Rents Fall Across Australia

August 16th, 2016
Housing rents have fallen across most Australian capitals, as supply levels continue to rise and population growth slows. According to figures from CoreLogic, combined capital city rental values were down 0.3 percent in July and 0.6 percent for the year - the fastest rate of decline since 1996. Along with the mismatch between supply and demand, rental values are also being affected by stagnant wage growth and high levels of property investment.

All Australian capitals other than Melbourne and Hobart recorded a drop in the monthly rental index. Perth had the sharpest decline for the month at -1.5 percent, followed by Brisbane at -0.8 percent, and Canberra at -0.5 percent. Sydney, Adelaide, and Darwin also recorded negative growth at -0.2 percent, with Melbourne growing slightly at 0.1 percent and Hobart recording 0.9 percent growth. On an annual basis, Darwin recorded a dismal -15.7 percent growth, followed by Perth at -9.2 percent, Brisbane at -1 percent, Adelaide at -0.5 percent, Sydney at 0.4 percent, Canberra at 1.9 percent, Melbourne at 2 percent, and Hobart at 6.2 percent.

In real dollar terms, Sydney is still the most expensive city to live, with a median average weekly rent of $595 compared to the national capital city average of $483. A number of factors have combined to create the lowest national rents since December 2015, including low levels of housing supply, slowing population growth, and the slowest wage growth on record. According to the CoreLogic report: "Housing supply, and subsequently rental supply, is continuing to rise and set to increase significantly over the coming years given the level of stock under construction."

According to the report, strong property growth and low interest rates have also influenced the decline in rental growth in recent times: "Over recent years, landlords haven't had much incentive to push yields higher due to low cost of debt and strong capital gains... However, with capital gains starting to slow, investors may place a renewed focus on maximising their rental returns, which could prove to be difficult given the already soft rental conditions and substantial ramp-up in housing supply."

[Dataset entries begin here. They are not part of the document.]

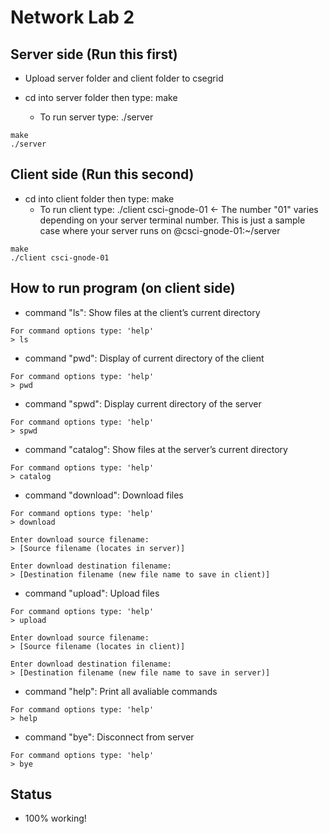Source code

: # Network Lab 2

## Server side (Run this first)

- Upload server folder and client folder to csegrid

- cd into server folder then type: make 
  - To run server type: ./server

```
make
./server
```

## Client side (Run this second)

- cd into client folder then type: make
  - To run client type: ./client csci-gnode-01 <- The number "01" varies depending on your server terminal number. This is just a sample case where your server runs on @csci-gnode-01:~/server
  
```
make
./client csci-gnode-01
```

## How to run program (on client side)

- command "ls": Show files at the client’s current directory
```
For command options type: 'help'
> ls
```

- command "pwd": Display of current directory of the client
```
For command options type: 'help'
> pwd
```

- command "spwd": Display current directory of the server
```
For command options type: 'help'
> spwd
```

- command "catalog": Show files at the server’s current directory
```
For command options type: 'help'
> catalog
```

- command "download": Download files
```
For command options type: 'help'
> download

Enter download source filename:
> [Source filename (locates in server)]

Enter download destination filename:
> [Destination filename (new file name to save in client)]
```

- command "upload": Upload files
```
For command options type: 'help'
> upload

Enter download source filename:
> [Source filename (locates in client)]

Enter download destination filename:
> [Destination filename (new file name to save in server)]
```

- command "help": Print all avaliable commands
```
For command options type: 'help'
> help
```

- command "bye": Disconnect from server
```
For command options type: 'help'
> bye
```

## Status

- 100% working!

According to CoreLogic analyst Cameron Kusher, "While rental rates are falling and values continue to rise, gross rental yields remain at record low levels."Separate figures from SQM Research highlight the situation on the ground, with national vacancy rates climbing 1 percent over the last year to reach 2.5 percent.

Perth had the highest vacancy rate at 5 percent, with Melbourne's vacancy rate at 2.1 percent and Sydney's at 1.8 percent. Despite this national trend, year to year vacancies managed to fall in Canberra, Hobart, and Darwin.

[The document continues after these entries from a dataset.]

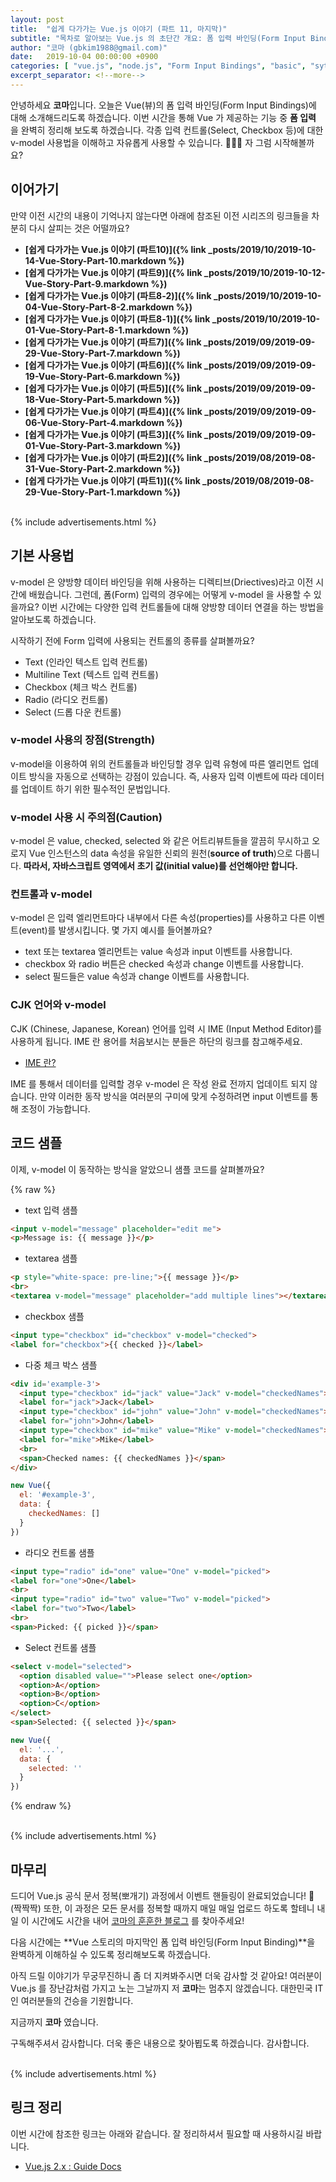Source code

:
```yaml
---
layout: post
title:  "쉽게 다가가는 Vue.js 이야기 (파트 11, 마지막)"
subtitle: "목차로 알아보는 Vue.js 의 초단간 개요: 폼 입력 바인딩(Form Input Bindings"
author: "코마 (gbkim1988@gmail.com)"
date:   2019-10-04 00:00:00 +0900
categories: [ "vue.js", "node.js", "Form Input Bindings", "basic", "sytax", "10m"]
excerpt_separator: <!--more-->
---
```


안녕하세요 **코마**입니다. 오늘은 Vue(뷰)의 폼 입력 바인딩(Form Input Bindings)에 대해 소개해드리도록 하겠습니다. 이번 시간을 통해 Vue 가 제공하는 기능 중 **폼 입력** 을 완벽히 정리해 보도록 하겠습니다. 각종 입력 컨트롤(Select, Checkbox 등)에 대한 v-model 사용법을 이해하고 자유롭게 사용할 수 있습니다. 👏👏👏 자 그럼 시작해볼까요?
 
<!--more-->

## 이어가기

만약 이전 시간의 내용이 기억나지 않는다면 아래에 참조된 이전 시리즈의 링크들을 차분히 다시 살피는 것은 어떨까요? 

- **[쉽게 다가가는 Vue.js 이야기 (파트10)]({% link _posts/2019/10/2019-10-14-Vue-Story-Part-10.markdown %})**
- **[쉽게 다가가는 Vue.js 이야기 (파트9)]({% link _posts/2019/10/2019-10-12-Vue-Story-Part-9.markdown %})**
- **[쉽게 다가가는 Vue.js 이야기 (파트8-2)]({% link _posts/2019/10/2019-10-04-Vue-Story-Part-8-2.markdown %})**
- **[쉽게 다가가는 Vue.js 이야기 (파트8-1)]({% link _posts/2019/10/2019-10-01-Vue-Story-Part-8-1.markdown %})**
- **[쉽게 다가가는 Vue.js 이야기 (파트7)]({% link _posts/2019/09/2019-09-29-Vue-Story-Part-7.markdown %})** 
- **[쉽게 다가가는 Vue.js 이야기 (파트6)]({% link _posts/2019/09/2019-09-19-Vue-Story-Part-6.markdown %})** 
- **[쉽게 다가가는 Vue.js 이야기 (파트5)]({% link _posts/2019/09/2019-09-18-Vue-Story-Part-5.markdown %})** 
- **[쉽게 다가가는 Vue.js 이야기 (파트4)]({% link _posts/2019/09/2019-09-06-Vue-Story-Part-4.markdown %})** 
- **[쉽게 다가가는 Vue.js 이야기 (파트3)]({% link _posts/2019/09/2019-09-01-Vue-Story-Part-3.markdown %})** 
- **[쉽게 다가가는 Vue.js 이야기 (파트2)]({% link _posts/2019/08/2019-08-31-Vue-Story-Part-2.markdown %})** 
- **[쉽게 다가가는 Vue.js 이야기 (파트1)]({% link _posts/2019/08/2019-08-29-Vue-Story-Part-1.markdown %})**

<br>
{% include advertisements.html %}
<br>

## 기본 사용법

v-model 은 양방향 데이터 바인딩을 위해 사용하는 디렉티브(Driectives)라고 이전 시간에 배웠습니다. 그런데, 폼(Form) 입력의 경우에는 어떻게 v-model 을 사용할 수 있을까요? 이번 시간에는 다양한 입력 컨트롤들에 대해 양방향 데이터 연결을 하는 방법을 알아보도록 하겠습니다.

시작하기 전에 Form 입력에 사용되는 컨트롤의 종류를 살펴볼까요?

- Text (인라인 텍스트 입력 컨트롤)
- Multiline Text (텍스트 입력 컨트롤)
- Checkbox (체크 박스 컨트롤)
- Radio (라디오 컨트롤)
- Select (드롭 다운 컨트롤)

### v-model 사용의 장점(Strength)

v-model을 이용하여 위의 컨트롤들과 바인딩할 경우 입력 유형에 따른 엘리먼트 업데이트 방식을 자동으로 선택하는 강점이 있습니다. 즉, 사용자 입력 이벤트에 따라 데이터를 업데이트 하기 위한 필수적인 문법입니다.

### v-model 사용 시 주의점(Caution)

v-model 은 value, checked, selected 와 같은 어트리뷰트들을 깔끔히 무시하고 오로지 Vue 인스턴스의 data 속성을 유일한 신뢰의 원천(**source of truth**)으로 다룹니다. **따라서, 자바스크립트 영역에서 초기 값(initial value)를 선언해야만 합니다.**

### 컨트롤과 v-model

v-model 은 입력 엘리먼트마다 내부에서 다른 속성(properties)를 사용하고 다른 이벤트(event)를 발생시킵니다. 몇 가지 예시를 들어볼까요?

- text 또는 textarea 엘리먼트는 value 속성과 input 이벤트를 사용합니다.
- checkbox 와 radio 버튼은 checked 속성과 change 이벤트를 사용합니다.
- select 필드들은 value 속성과 change 이벤트를 사용합니다.

### CJK 언어와 v-model

CJK (Chinese, Japanese, Korean) 언어를 입력 시 IME (Input Method Editor)를 사용하게 됩니다. IME 란 용어를 처음보시는 분들은 하단의 링크를 참고해주세요.

- [IME 란?](https://en.wikipedia.org/wiki/Input_method)

IME 를 통해서 데이터를 입력할 경우 v-model 은 작성 완료 전까지 업데이트 되지 않습니다. 만약 이러한 동작 방식을 여러분의 구미에 맞게 수정하려면 input 이벤트를 통해 조정이 가능합니다.

## 코드 샘플

이제, v-model 이 동작하는 방식을 알았으니 샘플 코드를 살펴볼까요?

{% raw %}

- text 입력 샘플

```html
<input v-model="message" placeholder="edit me">
<p>Message is: {{ message }}</p>
```

- textarea 샘플

```html
<p style="white-space: pre-line;">{{ message }}</p>
<br>
<textarea v-model="message" placeholder="add multiple lines"></textarea>
```

- checkbox 샘플

```html
<input type="checkbox" id="checkbox" v-model="checked">
<label for="checkbox">{{ checked }}</label>
```

- 다중 체크 박스 샘플

```html
<div id='example-3'>
  <input type="checkbox" id="jack" value="Jack" v-model="checkedNames">
  <label for="jack">Jack</label>
  <input type="checkbox" id="john" value="John" v-model="checkedNames">
  <label for="john">John</label>
  <input type="checkbox" id="mike" value="Mike" v-model="checkedNames">
  <label for="mike">Mike</label>
  <br>
  <span>Checked names: {{ checkedNames }}</span>
</div>
```

```js
new Vue({
  el: '#example-3',
  data: {
    checkedNames: []
  }
})
```

- 라디오 컨트롤 샘플

```html
<input type="radio" id="one" value="One" v-model="picked">
<label for="one">One</label>
<br>
<input type="radio" id="two" value="Two" v-model="picked">
<label for="two">Two</label>
<br>
<span>Picked: {{ picked }}</span>
```

- Select 컨트롤 샘플

```html
<select v-model="selected">
  <option disabled value="">Please select one</option>
  <option>A</option>
  <option>B</option>
  <option>C</option>
</select>
<span>Selected: {{ selected }}</span>
```

```js
new Vue({
  el: '...',
  data: {
    selected: ''
  }
})
```



{% endraw %}

<br>
{% include advertisements.html %}
<br>

## 마무리

드디어 Vue.js 공식 문서 정복(뽀개기) 과정에서 이벤트 핸들링이 완료되었습니다! 👏 (짝짝짝) 또한, 이 과정은 모든 문서를 정복할 때까지 매일 매일 업로드 하도록 할테니 내일 이 시간에도 시간을 내어 [코마의 훈훈한 블로그](https://code-machina.github.io) 를 찾아주세요!

다음 시간에는 **Vue 스토리의 마지막인 폼 입력 바인딩(Form Input Binding)**을 완벽하게 이해하실 수 있도록 정리해보도록 하겠습니다.

아직 드릴 이야기가 무궁무진하니 좀 더 지켜봐주시면 더욱 감사할 것 같아요! 여러분이 Vue.js 를 장난감처럼 가지고 노는 그날까지 저 **코마**는 멈추지 않겠습니다. 대한민국 IT인 여러분들의 건승을 기원합니다.

지금까지 **코마** 였습니다.

구독해주셔서 감사합니다. 더욱 좋은 내용으로 찾아뵙도록 하겠습니다. 감사합니다.

<br>
{% include advertisements.html %}
<br>

## 링크 정리

이번 시간에 참조한 링크는 아래와 같습니다. 잘 정리하셔서 필요할 때 사용하시길 바랍니다.

- [Vue.js 2.x : Guide Docs](https://vuejs.org/v2/guide/index.html)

Rental yields are being hit on multiple fronts, with supply levels increasing due to an increase in new dwelling construction and demand falling due to low wages and slowing population growth. According to CoreLogic, we're also starting to see a shift in the type of rental properties being snapped up, with older properties not in demand due to an increased number of high quality properties in central locations with similar prices. According to the CoreLogic report, we're likely to see further reductions in the rental index in the months ahead.